## TASK REQUIREMENTS
Reproduce word for word the lines of the listing from the first one through the one with "- __connect_ti", omitting every picture.

## AVAILABLE DATA

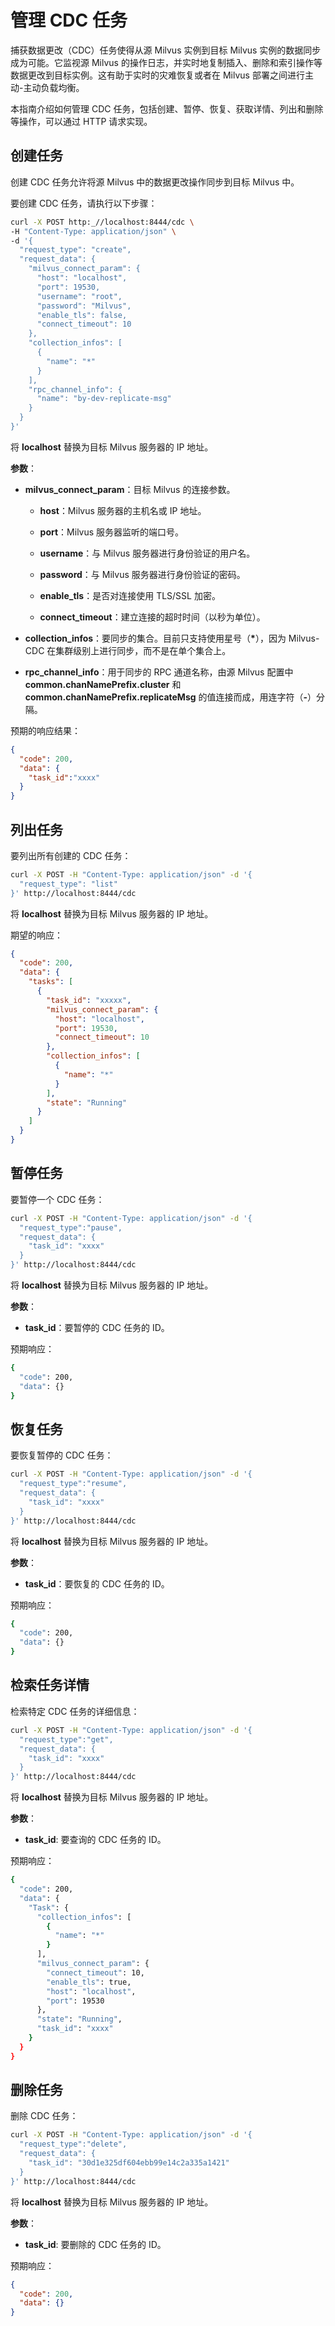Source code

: 


# 管理 CDC 任务

捕获数据更改（CDC）任务使得从源 Milvus 实例到目标 Milvus 实例的数据同步成为可能。它监视源 Milvus 的操作日志，并实时地复制插入、删除和索引操作等数据更改到目标实例。这有助于实时的灾难恢复或者在 Milvus 部署之间进行主动-主动负载均衡。

本指南介绍如何管理 CDC 任务，包括创建、暂停、恢复、获取详情、列出和删除等操作，可以通过 HTTP 请求实现。

## 创建任务

创建 CDC 任务允许将源 Milvus 中的数据更改操作同步到目标 Milvus 中。

要创建 CDC 任务，请执行以下步骤：

```bash
curl -X POST http:_//localhost:8444/cdc \
-H "Content-Type: application/json" \
-d '{
  "request_type": "create",
  "request_data": {
    "milvus_connect_param": {
      "host": "localhost",
      "port": 19530,
      "username": "root",
      "password": "Milvus",
      "enable_tls": false,
      "connect_timeout": 10
    },
    "collection_infos": [
      {
        "name": "*"
      }
    ],
    "rpc_channel_info": {
      "name": "by-dev-replicate-msg"
    }
  }
}'
```

将 __localhost__ 替换为目标 Milvus 服务器的 IP 地址。

__参数__：

- __milvus_connect_param__：目标 Milvus 的连接参数。

    - __host__：Milvus 服务器的主机名或 IP 地址。

    - __port__：Milvus 服务器监听的端口号。

    - __username__：与 Milvus 服务器进行身份验证的用户名。

    - __password__：与 Milvus 服务器进行身份验证的密码。

    - __enable_tls__：是否对连接使用 TLS/SSL 加密。

    - __connect_timeout__：建立连接的超时时间（以秒为单位）。

- __collection_infos__：要同步的集合。目前只支持使用星号（__*__），因为 Milvus-CDC 在集群级别上进行同步，而不是在单个集合上。

- __rpc_channel_info__：用于同步的 RPC 通道名称，由源 Milvus 配置中 __common.chanNamePrefix.cluster__ 和 __common.chanNamePrefix.replicateMsg__ 的值连接而成，用连字符（__-__）分隔。

预期的响应结果：

```json
{
  "code": 200,
  "data": {
    "task_id":"xxxx"
  }
}
```

## 列出任务




要列出所有创建的 CDC 任务：

```bash
curl -X POST -H "Content-Type: application/json" -d '{
  "request_type": "list"
}' http://localhost:8444/cdc
```

将 __localhost__ 替换为目标 Milvus 服务器的 IP 地址。

期望的响应：

```json
{
  "code": 200,
  "data": {
    "tasks": [
      {
        "task_id": "xxxxx",
        "milvus_connect_param": {
          "host": "localhost",
          "port": 19530,
          "connect_timeout": 10
        },
        "collection_infos": [
          {
            "name": "*"
          }
        ],
        "state": "Running"
      }
    ]
  }
}
```

## 暂停任务

要暂停一个 CDC 任务：

```bash
curl -X POST -H "Content-Type: application/json" -d '{
  "request_type":"pause",
  "request_data": {
    "task_id": "xxxx"
  }
}' http://localhost:8444/cdc
```

将 __localhost__ 替换为目标 Milvus 服务器的 IP 地址。

__参数__：

- __task_id__：要暂停的 CDC 任务的 ID。

预期响应：

```bash
{
  "code": 200,
  "data": {}
}
```

## 恢复任务

要恢复暂停的 CDC 任务：

```bash
curl -X POST -H "Content-Type: application/json" -d '{
  "request_type":"resume",
  "request_data": {
    "task_id": "xxxx"
  }
}' http://localhost:8444/cdc
```

将 __localhost__ 替换为目标 Milvus 服务器的 IP 地址。

__参数__：

- __task_id__：要恢复的 CDC 任务的 ID。

预期响应：

```bash
{
  "code": 200,
  "data": {}
}
```

## 检索任务详情



检索特定 CDC 任务的详细信息：

```bash
curl -X POST -H "Content-Type: application/json" -d '{
  "request_type":"get",
  "request_data": {
    "task_id": "xxxx"
  }
}' http://localhost:8444/cdc
```

将 __localhost__ 替换为目标 Milvus 服务器的 IP 地址。

**参数**：

- __task_id__: 要查询的 CDC 任务的 ID。

预期响应：

```bash
{
  "code": 200,
  "data": {
    "Task": {
      "collection_infos": [
        {
          "name": "*"
        }
      ],
      "milvus_connect_param": {
        "connect_timeout": 10,
        "enable_tls": true,
        "host": "localhost",
        "port": 19530
      },
      "state": "Running",
      "task_id": "xxxx"
    }
  }
}
```

## 删除任务

删除 CDC 任务：

```bash
curl -X POST -H "Content-Type: application/json" -d '{
  "request_type":"delete",
  "request_data": {
    "task_id": "30d1e325df604ebb99e14c2a335a1421"
  }
}' http://localhost:8444/cdc
```

将 __localhost__ 替换为目标 Milvus 服务器的 IP 地址。

**参数**：

- __task_id__: 要删除的 CDC 任务的 ID。

预期响应：

```json
{
  "code": 200,
  "data": {}
}
```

## RESULT FOR THIS TASK
Source code

: 


# 管理 CDC 任务

捕获数据更改（CDC）任务使得从源 Milvus 实例到目标 Milvus 实例的数据同步成为可能。它监视源 Milvus 的操作日志，并实时地复制插入、删除和索引操作等数据更改到目标实例。这有助于实时的灾难恢复或者在 Milvus 部署之间进行主动-主动负载均衡。

本指南介绍如何管理 CDC 任务，包括创建、暂停、恢复、获取详情、列出和删除等操作，可以通过 HTTP 请求实现。

## 创建任务

创建 CDC 任务允许将源 Milvus 中的数据更改操作同步到目标 Milvus 中。

要创建 CDC 任务，请执行以下步骤：

```bash
curl -X POST http:_//localhost:8444/cdc \
-H "Content-Type: application/json" \
-d '{
  "request_type": "create",
  "request_data": {
    "milvus_connect_param": {
      "host": "localhost",
      "port": 19530,
      "username": "root",
      "password": "Milvus",
      "enable_tls": false,
      "connect_timeout": 10
    },
    "collection_infos": [
      {
        "name": "*"
      }
    ],
    "rpc_channel_info": {
      "name": "by-dev-replicate-msg"
    }
  }
}'
```

将 __localhost__ 替换为目标 Milvus 服务器的 IP 地址。

__参数__：

- __milvus_connect_param__：目标 Milvus 的连接参数。

    - __host__：Milvus 服务器的主机名或 IP 地址。

    - __port__：Milvus 服务器监听的端口号。

    - __username__：与 Milvus 服务器进行身份验证的用户名。

    - __password__：与 Milvus 服务器进行身份验证的密码。

    - __enable_tls__：是否对连接使用 TLS/SSL 加密。

    - __connect_timeout__：建立连接的超时时间（以秒为单位）。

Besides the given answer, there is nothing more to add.